Novamente o motor era um V12 de quatro litros e 300 cv. Agora, diferentemente da GTS Targa Harrah, a 330 GTC Zagato é um carro único, feito especialmente para Luigi Chinetti.
Ferrari 365 GT4 2+2 “Croisette” Felber
Por si só a Ferrari 365 GT4 2+2 é um carro curioso: com 500 exemplares fabricados entre 1972 e 1976, ela era um sedã de duas portas com um motor V12 de 4,4 litros com seis carburadores e 345 cv, acoplado a uma caixa manual de cinco marchas.
A versão Croisette é uma criação de Willy Felber, empresário e entusiasta suíço que tinha uma revenda de Ferrari e, de tempos em tempos, criava versões exclusivas por conta própria. Isto ajuda a explicar o aspecto meio improvisado da versão shooting brake, que parece simplesmente ter recebido um teto adaptado de forma amadora. As seis lanternas traseiras, por outro lado, são originais da 365 GT4… embora não pareçam. Não nos surpreende que nenhum cliente tenha encomendado um carro igual a Felber, e por isso a 365 GT4 2+2 “Croisette” é única no mundo.
Ferrari 330 GT 2+2 Navarro Special
Outro projeto especial feito com base na 330 GTS 2+2, a Navarro Special foi criada pela carrozzeria Sports Cars, do designer italiano Piero Drogo, para um dono de boate (sério) chamado Norbert Navarro em 1966. Segundo consta foi o próprio Navarro quem forneceu os rascunhos do desenho para Drogo. Navarro não era um projetista de carros, o que pode nos ajudar a entender a estética… não-convencional do carro.
Uma peculiaridade da 330 GT 2+2 Navarro Special é que, apesar de não parecer, ela usa todos os vidros laterais originais da 330 GTS, assim como os painéis das portas. O que mudou foi, bem… todo o resto: o carro tinha uma dianteira bem mais baixa, com faróis circulares em molduras quadradas ao lado da grade do radiador; pintura dourada com efeito flocado e extensões nas latearais; painéis de metal na região imediatamente posterior às janelas laterais traseiras, que dão ares de picape “El Camino” ao cupê, e lanternas circulares triplas atrás.
Na época questionou-se o motivo de a carrozzeria Sports Cars ter aceito executar a visão de Navarro, mas a resposta provavelmente tem a ver com a quantidade de dinheiro envolvida.

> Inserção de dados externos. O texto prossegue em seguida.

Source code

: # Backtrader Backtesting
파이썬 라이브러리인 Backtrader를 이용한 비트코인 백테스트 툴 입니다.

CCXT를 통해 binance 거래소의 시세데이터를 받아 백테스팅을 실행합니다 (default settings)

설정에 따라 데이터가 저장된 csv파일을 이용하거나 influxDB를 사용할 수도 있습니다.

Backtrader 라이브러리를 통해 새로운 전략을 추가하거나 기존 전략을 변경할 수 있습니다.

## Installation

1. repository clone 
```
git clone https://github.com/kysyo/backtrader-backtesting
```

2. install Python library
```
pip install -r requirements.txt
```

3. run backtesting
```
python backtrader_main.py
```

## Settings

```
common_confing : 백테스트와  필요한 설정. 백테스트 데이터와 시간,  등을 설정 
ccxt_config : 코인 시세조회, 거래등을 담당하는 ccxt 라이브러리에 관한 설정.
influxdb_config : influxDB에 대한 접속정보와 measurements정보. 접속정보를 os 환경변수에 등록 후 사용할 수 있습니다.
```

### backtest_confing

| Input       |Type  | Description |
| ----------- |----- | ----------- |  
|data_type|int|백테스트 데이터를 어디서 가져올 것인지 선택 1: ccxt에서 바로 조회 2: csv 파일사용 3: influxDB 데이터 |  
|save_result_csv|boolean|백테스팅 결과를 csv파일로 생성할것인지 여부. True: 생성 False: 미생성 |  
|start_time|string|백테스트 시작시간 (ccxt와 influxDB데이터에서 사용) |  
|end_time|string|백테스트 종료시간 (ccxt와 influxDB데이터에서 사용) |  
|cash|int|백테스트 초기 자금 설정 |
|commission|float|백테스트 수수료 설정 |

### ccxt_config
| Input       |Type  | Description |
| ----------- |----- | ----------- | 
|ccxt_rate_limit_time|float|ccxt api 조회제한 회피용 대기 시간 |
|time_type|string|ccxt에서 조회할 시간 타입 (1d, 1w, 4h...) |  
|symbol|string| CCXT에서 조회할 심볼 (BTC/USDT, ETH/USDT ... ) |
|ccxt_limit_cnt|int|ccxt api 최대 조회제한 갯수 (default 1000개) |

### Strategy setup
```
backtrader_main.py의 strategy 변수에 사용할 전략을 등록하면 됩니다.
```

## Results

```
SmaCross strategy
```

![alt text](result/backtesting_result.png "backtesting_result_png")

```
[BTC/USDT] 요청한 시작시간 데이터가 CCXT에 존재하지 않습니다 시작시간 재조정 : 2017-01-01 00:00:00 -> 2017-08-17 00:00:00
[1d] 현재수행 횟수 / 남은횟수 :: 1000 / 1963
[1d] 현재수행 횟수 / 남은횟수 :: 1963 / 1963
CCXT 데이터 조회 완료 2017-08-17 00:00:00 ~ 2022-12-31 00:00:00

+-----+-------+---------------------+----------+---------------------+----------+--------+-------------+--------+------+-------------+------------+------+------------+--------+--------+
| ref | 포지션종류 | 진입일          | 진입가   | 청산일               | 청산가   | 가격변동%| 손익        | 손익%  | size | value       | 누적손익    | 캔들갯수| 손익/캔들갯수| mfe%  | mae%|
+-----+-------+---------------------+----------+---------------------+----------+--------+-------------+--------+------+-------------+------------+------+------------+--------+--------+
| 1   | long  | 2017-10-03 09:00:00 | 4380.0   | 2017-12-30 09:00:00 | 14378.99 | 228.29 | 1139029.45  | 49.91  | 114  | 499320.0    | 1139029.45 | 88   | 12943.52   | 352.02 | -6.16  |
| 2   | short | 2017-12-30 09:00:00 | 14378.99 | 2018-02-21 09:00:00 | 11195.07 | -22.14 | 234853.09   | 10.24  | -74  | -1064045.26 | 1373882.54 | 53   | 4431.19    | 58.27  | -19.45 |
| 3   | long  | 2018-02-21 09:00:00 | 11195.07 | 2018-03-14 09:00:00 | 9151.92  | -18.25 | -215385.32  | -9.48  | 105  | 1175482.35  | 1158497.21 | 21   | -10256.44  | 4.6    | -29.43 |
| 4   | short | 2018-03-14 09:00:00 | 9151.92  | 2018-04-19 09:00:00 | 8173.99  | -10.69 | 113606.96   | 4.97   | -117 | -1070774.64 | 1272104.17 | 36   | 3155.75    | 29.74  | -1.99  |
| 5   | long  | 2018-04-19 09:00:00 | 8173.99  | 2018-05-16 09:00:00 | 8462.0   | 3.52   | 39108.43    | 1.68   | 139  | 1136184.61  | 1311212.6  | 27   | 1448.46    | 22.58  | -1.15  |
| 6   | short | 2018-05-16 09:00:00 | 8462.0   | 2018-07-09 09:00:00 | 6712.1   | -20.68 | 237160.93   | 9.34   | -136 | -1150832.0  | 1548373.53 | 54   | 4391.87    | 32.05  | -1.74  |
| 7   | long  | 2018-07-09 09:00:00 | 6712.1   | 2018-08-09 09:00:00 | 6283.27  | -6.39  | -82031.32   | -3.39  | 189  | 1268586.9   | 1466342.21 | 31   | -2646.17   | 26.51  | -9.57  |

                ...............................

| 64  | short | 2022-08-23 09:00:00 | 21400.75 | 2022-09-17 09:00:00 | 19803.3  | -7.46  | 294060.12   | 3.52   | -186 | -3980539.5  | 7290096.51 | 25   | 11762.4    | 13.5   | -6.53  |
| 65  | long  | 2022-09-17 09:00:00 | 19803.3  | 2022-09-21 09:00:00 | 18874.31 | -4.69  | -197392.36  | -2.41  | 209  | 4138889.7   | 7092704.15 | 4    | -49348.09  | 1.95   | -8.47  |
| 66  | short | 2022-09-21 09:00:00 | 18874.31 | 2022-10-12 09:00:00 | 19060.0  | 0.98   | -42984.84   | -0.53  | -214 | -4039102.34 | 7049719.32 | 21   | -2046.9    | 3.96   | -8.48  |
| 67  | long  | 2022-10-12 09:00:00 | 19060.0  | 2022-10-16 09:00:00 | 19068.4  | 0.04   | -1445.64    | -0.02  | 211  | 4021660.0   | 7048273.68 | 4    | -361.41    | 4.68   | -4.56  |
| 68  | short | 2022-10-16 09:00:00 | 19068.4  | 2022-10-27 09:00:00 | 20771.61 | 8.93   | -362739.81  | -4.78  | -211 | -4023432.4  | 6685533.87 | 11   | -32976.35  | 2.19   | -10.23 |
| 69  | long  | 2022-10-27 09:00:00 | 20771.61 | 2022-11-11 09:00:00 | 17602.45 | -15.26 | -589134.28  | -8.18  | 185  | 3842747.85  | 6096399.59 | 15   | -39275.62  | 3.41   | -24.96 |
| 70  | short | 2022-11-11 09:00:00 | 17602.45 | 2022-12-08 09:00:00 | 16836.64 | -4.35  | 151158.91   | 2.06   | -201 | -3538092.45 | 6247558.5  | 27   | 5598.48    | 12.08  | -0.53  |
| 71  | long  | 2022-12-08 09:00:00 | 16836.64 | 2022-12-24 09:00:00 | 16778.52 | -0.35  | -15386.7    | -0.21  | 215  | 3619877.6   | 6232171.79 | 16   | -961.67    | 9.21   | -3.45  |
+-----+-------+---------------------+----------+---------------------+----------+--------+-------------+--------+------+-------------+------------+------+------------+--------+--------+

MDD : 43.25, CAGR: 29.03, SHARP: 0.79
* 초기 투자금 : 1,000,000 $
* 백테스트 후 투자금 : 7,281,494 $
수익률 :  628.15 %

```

Ferrari 365 GTC/4 Beach Car Felber
O suíço Willy Felber era mesmo um cara ousado: além de fazer a shooting brake 365 GT4 “Croisette”, ele também transformou a 365 GTC/4 – um cupê feito com base na Ferrari Daytona, com o mesmo V12 de 4,4 litros e 345 cv – em um… buggy de praia. Sim, você viu certo.
A GTC/4 perdeu as portas e o ganhou soleiras mais altas. Além disso, o teto foi removido e nenhum tipo de capota conversível foi instalado – era mesmo um buggy de praia, feito para dirigir a céu aberto em um dia de sol. É claro que a ideia de um buggy de praia feito sobre uma Ferrari clássica não é para qualquer um, mas estamos falando de uma conversão de época, quando a 365 GTC/4 ainda era só um esportivo usado (ainda que não fosse barata), e não um clássico. Além disso, o design criado pela carrozzeria Michelotti sob encomenda de Willy Felber até que consegue causar uma boa impressão geral – é o fato de ter origem em uma Ferrari de verdade é que pode atrapalhar a percepção das coisas.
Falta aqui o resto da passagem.